Captain Houlihan said it was gratifying to see Leading Seaman Yeomans’ work recognised.
“Abbey was a member of my ship's company with the primary role of talking with the evacuees during the registration process and dealing with medical issues as they arose and to make sure we were aware of the medical issues we were receiving on board,” he said.
“This enabled the medical department to provide the appropriate medical support once they were on board.
“Howard required significant medical management to ensure we could look after him properly and safely evacuate him. Abbey did an amazing job in coordinating a lot of support to ensure Howard was looked after.”
Jill said the actions of the Choules crew embodied the ship’s motto; Face Difficulty with Zeal.
“The crew of HMAS Choules, and Abbey Yeomans in particular, put in so much effort to ensure that Howard’s experience in this most stressful situation was as smooth and comfortable as possible,” she said.
“Despite caring for more than 1000 evacuees, they listened and understood Howard’s needs and met them in a professional, caring, supportive and respectful manner. It was done naturally and seamlessly.
“As a result of Abbey’s efforts, Howard had an adventure and not a traumatic experience. This could have been very different if not for the efforts and attitude of the Choules crew.”
Leading Seaman Yeomans said she was shocked and grateful to be recognised.
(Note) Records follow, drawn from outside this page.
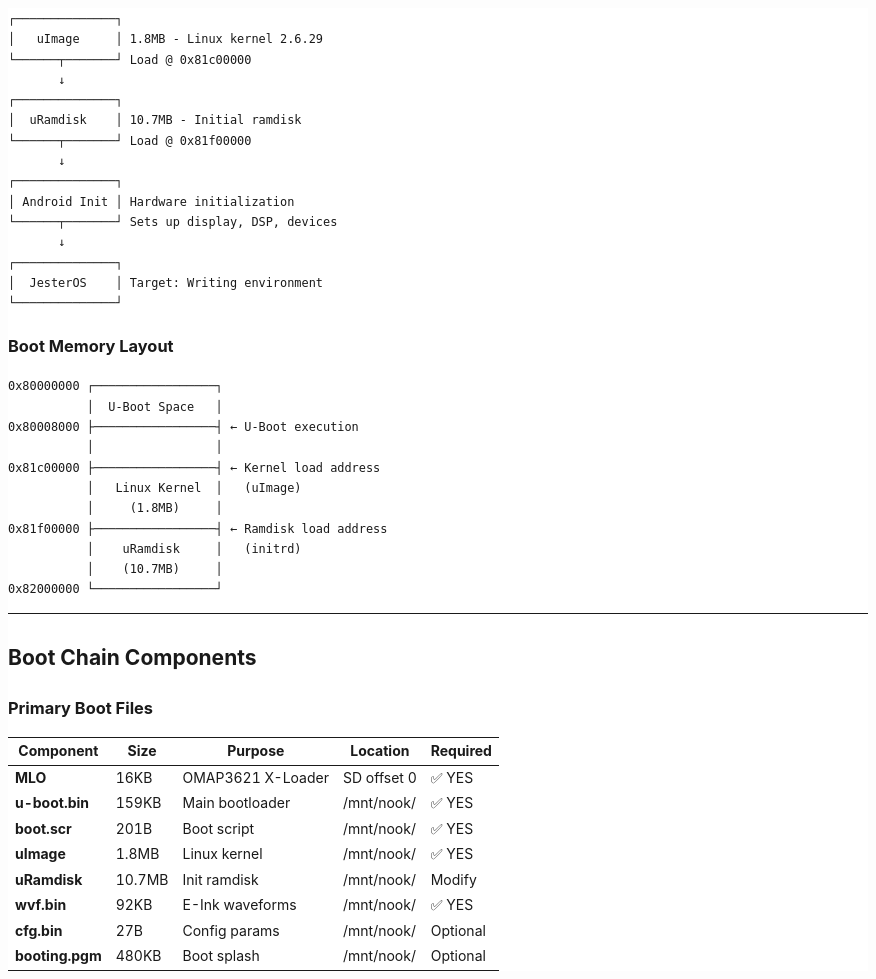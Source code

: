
```
┌──────────────┐
│   uImage     │ 1.8MB - Linux kernel 2.6.29
└──────┬───────┘ Load @ 0x81c00000
       ↓
┌──────────────┐
│  uRamdisk    │ 10.7MB - Initial ramdisk
└──────┬───────┘ Load @ 0x81f00000
       ↓
┌──────────────┐
│ Android Init │ Hardware initialization
└──────┬───────┘ Sets up display, DSP, devices
       ↓
┌──────────────┐
│  JesterOS    │ Target: Writing environment
└──────────────┘
```

### Boot Memory Layout
```
0x80000000 ┌─────────────────┐
           │  U-Boot Space   │
0x80008000 ├─────────────────┤ ← U-Boot execution
           │                 │
0x81c00000 ├─────────────────┤ ← Kernel load address
           │   Linux Kernel  │   (uImage)
           │     (1.8MB)     │
0x81f00000 ├─────────────────┤ ← Ramdisk load address
           │    uRamdisk     │   (initrd)
           │    (10.7MB)     │
0x82000000 └─────────────────┘
```

---

## Boot Chain Components

### Primary Boot Files

| Component | Size | Purpose | Location | Required |
|-----------|------|---------|----------|----------|
| **MLO** | 16KB | OMAP3621 X-Loader | SD offset 0 | ✅ YES |
| **u-boot.bin** | 159KB | Main bootloader | /mnt/nook/ | ✅ YES |
| **boot.scr** | 201B | Boot script | /mnt/nook/ | ✅ YES |
| **uImage** | 1.8MB | Linux kernel | /mnt/nook/ | ✅ YES |
| **uRamdisk** | 10.7MB | Init ramdisk | /mnt/nook/ | Modify |
| **wvf.bin** | 92KB | E-Ink waveforms | /mnt/nook/ | ✅ YES |
| **cfg.bin** | 27B | Config params | /mnt/nook/ | Optional |
| **booting.pgm** | 480KB | Boot splash | /mnt/nook/ | Optional |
“It made me think about how what seems like an every day job to you can impact someone else's life so noticeably. It was very humbling,” she said.
“Howard was such a smiling, happy wonderful man. My main aim was to make sure Howard and Jill had a smooth transit and their needs were met.
“The beautiful painting was a wonderful gift. It’s already been hung up in my house as a nice reminder to keep helping people.
“While the evacuation was challenging, it was very rewarding. All the smiles, “thank yous”, and just overall appreciation displayed by the community towards the ship's company either during transit or upon safe arrival was overwhelming.
“Those smiles will never be forgotten. This is what we train for, so if the day comes we can safely conduct these evolutions.”